The risk posed by some popular antidepressants in early pregnancy is not worth taking for women with mild to moderate depression, an expert has warned.
Professor Stephen Pilling says evidence suggests SSRIs can double the risk of a child being born with a heart defect.
The drugs have been used by up to one in six women of child-bearing age.
A manufacturer contacted by the BBC denies any link to major foetal malformations.
Panorama has spoken to eight mothers who had babies born with serious heart defects after taking a commonly used SSRI (selective serotonin reuptake inhibitors) antidepressant while pregnant. Currently, prescription guidelines for doctors only warn specifically against taking the SSRI, paroxetine, in early pregnancy.
But Prof Pilling, of the National Institute for Health and Care Excellence (NICE), says that advice is about to be updated.

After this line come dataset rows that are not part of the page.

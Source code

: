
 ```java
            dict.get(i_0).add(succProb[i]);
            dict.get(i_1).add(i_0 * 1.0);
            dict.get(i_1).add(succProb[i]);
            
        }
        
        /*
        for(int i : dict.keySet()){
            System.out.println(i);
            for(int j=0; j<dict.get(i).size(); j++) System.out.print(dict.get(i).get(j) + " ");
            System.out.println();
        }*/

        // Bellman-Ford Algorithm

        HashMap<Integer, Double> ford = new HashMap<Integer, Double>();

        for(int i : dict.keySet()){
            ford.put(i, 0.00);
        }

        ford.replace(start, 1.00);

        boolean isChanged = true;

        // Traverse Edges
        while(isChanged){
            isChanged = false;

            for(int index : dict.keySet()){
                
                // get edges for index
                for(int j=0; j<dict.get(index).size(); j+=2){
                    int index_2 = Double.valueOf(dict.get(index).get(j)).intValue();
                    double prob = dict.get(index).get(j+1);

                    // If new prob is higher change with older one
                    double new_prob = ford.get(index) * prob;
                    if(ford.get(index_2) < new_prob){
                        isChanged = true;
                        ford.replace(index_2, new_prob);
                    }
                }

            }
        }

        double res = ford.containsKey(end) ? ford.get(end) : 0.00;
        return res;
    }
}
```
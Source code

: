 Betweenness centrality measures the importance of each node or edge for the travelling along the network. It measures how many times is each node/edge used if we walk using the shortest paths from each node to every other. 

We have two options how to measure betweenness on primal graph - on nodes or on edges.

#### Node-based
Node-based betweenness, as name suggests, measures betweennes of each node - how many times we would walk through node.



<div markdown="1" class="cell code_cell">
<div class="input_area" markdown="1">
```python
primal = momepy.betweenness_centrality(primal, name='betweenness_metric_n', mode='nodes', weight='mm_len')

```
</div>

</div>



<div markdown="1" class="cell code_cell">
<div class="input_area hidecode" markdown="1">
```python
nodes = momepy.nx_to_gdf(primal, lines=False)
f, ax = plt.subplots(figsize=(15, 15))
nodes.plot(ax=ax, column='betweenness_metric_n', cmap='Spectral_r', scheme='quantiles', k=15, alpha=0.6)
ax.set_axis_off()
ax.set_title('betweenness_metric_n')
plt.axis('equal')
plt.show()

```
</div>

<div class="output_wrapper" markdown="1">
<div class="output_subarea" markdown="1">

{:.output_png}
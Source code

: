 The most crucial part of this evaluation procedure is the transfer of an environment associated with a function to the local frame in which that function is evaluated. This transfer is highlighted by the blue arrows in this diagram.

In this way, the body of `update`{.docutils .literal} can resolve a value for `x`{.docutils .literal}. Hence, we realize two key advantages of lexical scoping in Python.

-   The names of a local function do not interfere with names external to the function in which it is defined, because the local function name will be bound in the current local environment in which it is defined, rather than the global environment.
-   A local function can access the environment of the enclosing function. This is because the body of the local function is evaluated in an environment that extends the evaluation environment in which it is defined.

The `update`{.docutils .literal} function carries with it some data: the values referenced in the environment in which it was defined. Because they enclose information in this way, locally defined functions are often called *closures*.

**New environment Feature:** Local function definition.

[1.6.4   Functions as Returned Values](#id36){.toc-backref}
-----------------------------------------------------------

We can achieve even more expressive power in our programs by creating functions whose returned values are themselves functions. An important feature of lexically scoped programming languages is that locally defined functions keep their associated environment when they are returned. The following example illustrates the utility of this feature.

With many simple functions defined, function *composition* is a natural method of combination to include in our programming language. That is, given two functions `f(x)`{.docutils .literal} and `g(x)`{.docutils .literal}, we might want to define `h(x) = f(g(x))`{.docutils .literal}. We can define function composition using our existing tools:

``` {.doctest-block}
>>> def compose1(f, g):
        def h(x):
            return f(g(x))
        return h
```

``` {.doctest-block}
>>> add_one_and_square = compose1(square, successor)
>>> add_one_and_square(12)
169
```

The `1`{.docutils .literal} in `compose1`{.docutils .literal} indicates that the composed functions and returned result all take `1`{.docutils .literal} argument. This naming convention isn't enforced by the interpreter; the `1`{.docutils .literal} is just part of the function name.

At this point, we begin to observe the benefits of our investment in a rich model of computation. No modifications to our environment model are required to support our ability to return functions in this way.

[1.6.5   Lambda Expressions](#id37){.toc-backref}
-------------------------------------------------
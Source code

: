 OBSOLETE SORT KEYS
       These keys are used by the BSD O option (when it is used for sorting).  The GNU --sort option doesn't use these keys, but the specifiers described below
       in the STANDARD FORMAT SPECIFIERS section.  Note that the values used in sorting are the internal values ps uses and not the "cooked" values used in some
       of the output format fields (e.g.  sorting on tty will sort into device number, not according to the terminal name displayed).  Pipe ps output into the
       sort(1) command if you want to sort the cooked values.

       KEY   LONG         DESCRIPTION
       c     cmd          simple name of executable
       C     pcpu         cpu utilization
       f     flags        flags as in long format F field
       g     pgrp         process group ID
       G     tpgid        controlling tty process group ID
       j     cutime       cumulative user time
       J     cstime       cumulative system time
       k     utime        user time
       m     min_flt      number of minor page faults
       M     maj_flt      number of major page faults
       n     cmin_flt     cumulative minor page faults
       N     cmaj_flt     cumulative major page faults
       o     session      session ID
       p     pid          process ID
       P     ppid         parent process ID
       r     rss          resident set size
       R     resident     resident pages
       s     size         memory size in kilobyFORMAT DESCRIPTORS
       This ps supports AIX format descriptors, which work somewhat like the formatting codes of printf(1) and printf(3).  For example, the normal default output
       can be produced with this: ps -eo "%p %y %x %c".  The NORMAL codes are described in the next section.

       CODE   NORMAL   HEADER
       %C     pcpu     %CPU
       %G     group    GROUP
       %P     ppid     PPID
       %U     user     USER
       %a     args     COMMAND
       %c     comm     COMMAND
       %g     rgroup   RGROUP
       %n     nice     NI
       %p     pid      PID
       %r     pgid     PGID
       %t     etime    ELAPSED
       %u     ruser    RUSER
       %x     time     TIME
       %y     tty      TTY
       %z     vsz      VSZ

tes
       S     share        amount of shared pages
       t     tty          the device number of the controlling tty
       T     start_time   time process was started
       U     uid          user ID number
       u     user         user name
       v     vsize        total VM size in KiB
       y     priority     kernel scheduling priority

"The available evidence suggests that there is a risk associated with the SSRIs. We make a quite a lot of effort really to discourage women from smoking or drinking even small amounts of alcohol in pregnancy, and yet we're perhaps not yet saying the same about antidepressant medication, which is going to be carrying similar – if not greater – risks," he said.
When Anna Wilson, from Ayrshire, had her 20-week scan, doctors realised her son had a serious heart problem and would need immediate heart surgery when he was born.
Now eight months old, David was hooked up to machines for the first five weeks of his life. He will need more open-heart surgery before he starts school and doctors say he may not live beyond 40.
"He's got a lot of suffering ahead of him before anything else," his mother said. "We know that's a certainty and that's pretty awful."
Four years before she became pregnant, Mrs Wilson was prescribed the drug Citalopram by her GP because she was suffering from anxiety.
Her doctor told her it was fine to continue using the drug when trying for a baby. But after David was born she asked what might have caused his heart condition.
"We did meet with a cardiologist at one of the scan appointments, and he explained that as far as he knew there were no environmental factors and it wasn't because of anything we as parents had done. It was just one of those things – couldn't be prevented," she said.
Prof Pilling says the guidance will now be re-written to take in to account evidence that the SSRI antidepressants, as a group, are linked to heart defects.
He says the risk of any baby being born with a heart defect is around two in 100; but the evidence suggests if the mother took an SSRI in early pregnancy that risk increases to around four in 100.